From Fundamentals of Digital Imaging
In the previous chapter, input devices were discussed. The methods and problems of converting an analog image to a digital form that can be stored and processed in a computer were presented. In this chapter, we explore the devices and methods for displaying this digital image data. The ideal method for displaying a digital image depends upon the user s intent. That intent may be information transfer, analysis or aesthetics. The requirements for each of these purposes determine the necessary modality and quality of the reproduction.
The important characteristics of an output image include:
Number of copies.
These characteristics should be considered as the following output technologies are discussed: CRT monitors, LCD displays, photography, electrophotography, commercial printing, e.g., gravure, offset, ink-jet printing and thermal transfer devices.
11.1 Cathode Ray Tube Monitors
The cathode ray tube (CRT) was invented in 1897 by Karl Ferdinand Braun.

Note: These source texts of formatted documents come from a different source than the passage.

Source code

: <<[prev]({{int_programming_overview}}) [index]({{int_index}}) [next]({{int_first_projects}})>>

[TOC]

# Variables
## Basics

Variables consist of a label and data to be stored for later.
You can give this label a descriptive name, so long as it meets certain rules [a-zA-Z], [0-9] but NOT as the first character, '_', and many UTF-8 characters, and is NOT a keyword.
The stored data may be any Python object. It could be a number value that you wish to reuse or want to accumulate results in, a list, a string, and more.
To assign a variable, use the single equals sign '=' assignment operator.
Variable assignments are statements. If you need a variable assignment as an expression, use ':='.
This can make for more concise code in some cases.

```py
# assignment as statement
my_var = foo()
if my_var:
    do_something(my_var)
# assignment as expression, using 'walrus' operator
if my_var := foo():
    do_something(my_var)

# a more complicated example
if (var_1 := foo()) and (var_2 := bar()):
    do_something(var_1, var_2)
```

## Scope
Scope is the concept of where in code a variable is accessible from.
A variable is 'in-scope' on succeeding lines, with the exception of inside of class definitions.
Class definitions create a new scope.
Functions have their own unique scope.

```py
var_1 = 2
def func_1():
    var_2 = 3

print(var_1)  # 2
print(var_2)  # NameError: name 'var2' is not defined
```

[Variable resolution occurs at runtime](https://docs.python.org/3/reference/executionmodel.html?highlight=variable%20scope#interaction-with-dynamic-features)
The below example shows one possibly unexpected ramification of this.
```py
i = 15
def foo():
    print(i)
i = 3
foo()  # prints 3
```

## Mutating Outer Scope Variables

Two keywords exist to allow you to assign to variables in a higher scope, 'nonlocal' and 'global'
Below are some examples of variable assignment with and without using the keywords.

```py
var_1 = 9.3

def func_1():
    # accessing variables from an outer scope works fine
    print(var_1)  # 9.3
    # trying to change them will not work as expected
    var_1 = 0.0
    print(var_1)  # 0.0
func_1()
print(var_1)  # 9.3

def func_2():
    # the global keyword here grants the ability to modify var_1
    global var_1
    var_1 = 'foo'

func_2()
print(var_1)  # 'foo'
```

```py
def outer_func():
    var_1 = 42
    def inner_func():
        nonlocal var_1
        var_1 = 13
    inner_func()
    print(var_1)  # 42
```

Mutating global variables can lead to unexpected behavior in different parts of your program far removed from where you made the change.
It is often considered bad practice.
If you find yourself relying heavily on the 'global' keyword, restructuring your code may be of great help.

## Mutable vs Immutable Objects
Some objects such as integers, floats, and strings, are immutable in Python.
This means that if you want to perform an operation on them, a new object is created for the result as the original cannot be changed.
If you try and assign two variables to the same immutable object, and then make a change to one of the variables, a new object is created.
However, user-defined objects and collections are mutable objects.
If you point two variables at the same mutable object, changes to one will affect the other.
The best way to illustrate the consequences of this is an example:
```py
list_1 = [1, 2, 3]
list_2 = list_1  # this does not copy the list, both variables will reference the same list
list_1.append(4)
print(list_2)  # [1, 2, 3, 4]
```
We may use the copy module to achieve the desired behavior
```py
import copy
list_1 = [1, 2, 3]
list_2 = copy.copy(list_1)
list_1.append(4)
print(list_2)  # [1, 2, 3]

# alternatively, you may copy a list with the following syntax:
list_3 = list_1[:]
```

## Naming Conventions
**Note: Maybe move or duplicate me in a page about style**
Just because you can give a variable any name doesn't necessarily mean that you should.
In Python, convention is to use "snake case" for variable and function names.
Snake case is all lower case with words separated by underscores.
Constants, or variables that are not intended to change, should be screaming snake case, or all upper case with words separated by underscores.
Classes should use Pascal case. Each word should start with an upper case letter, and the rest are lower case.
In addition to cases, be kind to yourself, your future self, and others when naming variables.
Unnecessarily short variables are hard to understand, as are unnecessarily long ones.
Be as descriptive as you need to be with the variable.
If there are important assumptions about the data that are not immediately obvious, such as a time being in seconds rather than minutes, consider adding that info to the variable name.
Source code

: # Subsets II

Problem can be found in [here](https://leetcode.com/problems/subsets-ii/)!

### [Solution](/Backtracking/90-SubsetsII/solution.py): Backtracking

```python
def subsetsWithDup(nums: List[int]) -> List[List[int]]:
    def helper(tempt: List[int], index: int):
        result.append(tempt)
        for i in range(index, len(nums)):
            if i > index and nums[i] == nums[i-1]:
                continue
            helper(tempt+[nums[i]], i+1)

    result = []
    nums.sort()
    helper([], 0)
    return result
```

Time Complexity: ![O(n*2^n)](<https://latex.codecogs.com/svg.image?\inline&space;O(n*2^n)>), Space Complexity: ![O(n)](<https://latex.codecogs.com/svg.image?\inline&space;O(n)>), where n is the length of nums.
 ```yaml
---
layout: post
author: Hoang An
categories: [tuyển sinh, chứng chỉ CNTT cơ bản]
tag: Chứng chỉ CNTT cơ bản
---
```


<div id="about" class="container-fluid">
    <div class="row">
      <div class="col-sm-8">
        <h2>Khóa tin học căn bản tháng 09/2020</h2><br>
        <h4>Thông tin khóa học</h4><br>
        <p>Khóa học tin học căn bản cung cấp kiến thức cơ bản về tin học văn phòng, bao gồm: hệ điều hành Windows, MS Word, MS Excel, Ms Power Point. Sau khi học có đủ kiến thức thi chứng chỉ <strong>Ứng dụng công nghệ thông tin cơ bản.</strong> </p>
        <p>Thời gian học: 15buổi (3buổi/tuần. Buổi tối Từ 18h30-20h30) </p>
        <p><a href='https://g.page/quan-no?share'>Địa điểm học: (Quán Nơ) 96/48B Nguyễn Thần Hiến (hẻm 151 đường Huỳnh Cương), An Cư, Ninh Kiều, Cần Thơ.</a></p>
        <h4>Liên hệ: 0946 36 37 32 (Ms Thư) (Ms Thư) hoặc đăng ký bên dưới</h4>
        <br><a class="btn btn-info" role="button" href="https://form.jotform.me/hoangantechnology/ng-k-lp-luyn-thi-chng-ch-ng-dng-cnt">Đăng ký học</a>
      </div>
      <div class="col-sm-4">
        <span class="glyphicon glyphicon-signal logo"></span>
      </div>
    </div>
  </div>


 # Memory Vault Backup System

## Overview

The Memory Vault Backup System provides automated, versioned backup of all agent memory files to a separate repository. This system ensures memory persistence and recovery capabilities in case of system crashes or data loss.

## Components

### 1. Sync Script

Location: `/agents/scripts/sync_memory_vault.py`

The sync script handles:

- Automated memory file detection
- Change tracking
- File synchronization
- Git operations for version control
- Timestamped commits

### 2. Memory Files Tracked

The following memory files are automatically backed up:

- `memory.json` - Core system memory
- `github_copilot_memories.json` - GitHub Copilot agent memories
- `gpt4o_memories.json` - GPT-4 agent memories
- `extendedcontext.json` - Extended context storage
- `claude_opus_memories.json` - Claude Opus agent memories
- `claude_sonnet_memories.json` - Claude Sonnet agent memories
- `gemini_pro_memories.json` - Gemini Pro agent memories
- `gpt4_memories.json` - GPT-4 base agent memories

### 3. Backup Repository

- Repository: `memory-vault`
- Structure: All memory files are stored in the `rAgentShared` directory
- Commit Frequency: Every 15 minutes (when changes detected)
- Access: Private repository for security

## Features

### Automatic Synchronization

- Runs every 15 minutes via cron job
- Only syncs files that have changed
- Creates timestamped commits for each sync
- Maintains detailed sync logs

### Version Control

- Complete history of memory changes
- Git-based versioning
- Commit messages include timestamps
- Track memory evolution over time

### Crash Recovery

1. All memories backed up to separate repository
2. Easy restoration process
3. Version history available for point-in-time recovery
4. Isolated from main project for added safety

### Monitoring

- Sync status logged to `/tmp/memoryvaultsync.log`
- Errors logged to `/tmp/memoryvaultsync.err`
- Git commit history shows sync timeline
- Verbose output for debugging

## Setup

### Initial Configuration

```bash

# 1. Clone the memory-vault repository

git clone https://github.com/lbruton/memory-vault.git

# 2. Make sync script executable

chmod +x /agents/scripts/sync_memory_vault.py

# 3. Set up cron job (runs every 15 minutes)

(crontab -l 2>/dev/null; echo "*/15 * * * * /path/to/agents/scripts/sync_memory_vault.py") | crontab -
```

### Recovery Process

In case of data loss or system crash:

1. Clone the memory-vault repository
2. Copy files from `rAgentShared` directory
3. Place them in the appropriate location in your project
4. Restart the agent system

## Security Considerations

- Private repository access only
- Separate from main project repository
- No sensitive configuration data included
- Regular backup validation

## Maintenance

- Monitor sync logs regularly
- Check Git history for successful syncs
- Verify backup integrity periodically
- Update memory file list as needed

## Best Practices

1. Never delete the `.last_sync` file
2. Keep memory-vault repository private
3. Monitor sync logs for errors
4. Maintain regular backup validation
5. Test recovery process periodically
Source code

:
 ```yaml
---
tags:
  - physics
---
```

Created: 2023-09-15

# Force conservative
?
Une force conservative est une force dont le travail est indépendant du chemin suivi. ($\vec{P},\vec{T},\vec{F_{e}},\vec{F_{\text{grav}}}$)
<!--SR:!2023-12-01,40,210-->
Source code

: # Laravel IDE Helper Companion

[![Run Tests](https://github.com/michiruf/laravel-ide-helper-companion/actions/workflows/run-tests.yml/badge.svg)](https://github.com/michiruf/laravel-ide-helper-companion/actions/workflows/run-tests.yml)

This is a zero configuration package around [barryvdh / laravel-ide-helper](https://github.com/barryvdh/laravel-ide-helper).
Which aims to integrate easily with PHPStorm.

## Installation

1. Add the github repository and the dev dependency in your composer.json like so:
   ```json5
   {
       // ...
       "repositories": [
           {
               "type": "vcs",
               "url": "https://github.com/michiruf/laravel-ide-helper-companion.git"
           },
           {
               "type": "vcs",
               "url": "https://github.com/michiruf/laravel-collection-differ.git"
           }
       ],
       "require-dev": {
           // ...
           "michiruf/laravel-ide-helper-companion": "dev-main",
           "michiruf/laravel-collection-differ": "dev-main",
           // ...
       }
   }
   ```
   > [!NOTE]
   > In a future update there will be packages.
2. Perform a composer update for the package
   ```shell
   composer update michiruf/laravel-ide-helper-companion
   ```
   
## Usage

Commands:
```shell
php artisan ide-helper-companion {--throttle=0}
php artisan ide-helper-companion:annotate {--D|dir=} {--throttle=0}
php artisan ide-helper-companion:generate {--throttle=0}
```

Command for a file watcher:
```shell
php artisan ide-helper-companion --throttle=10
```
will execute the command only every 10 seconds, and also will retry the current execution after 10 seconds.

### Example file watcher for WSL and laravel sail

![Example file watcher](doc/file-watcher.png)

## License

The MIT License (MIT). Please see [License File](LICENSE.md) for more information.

Today, color CRT monitors are a common soft-copy output device. While black and white monitors are used for some text and document applications, color has become so economical that almost all imaging applications use color monitors.
Most color CRTs use three independent electron guns for each of the three primary phosphors. The guns can be arranged in line or in a triangle (delta) geometry, the geometries of which are shown in Figs. 11.1a and b. The Trinitron TM gun actually uses three cathodes in a single gun. All systems require a control grid, acceleration grid, focusing coil, and deflection...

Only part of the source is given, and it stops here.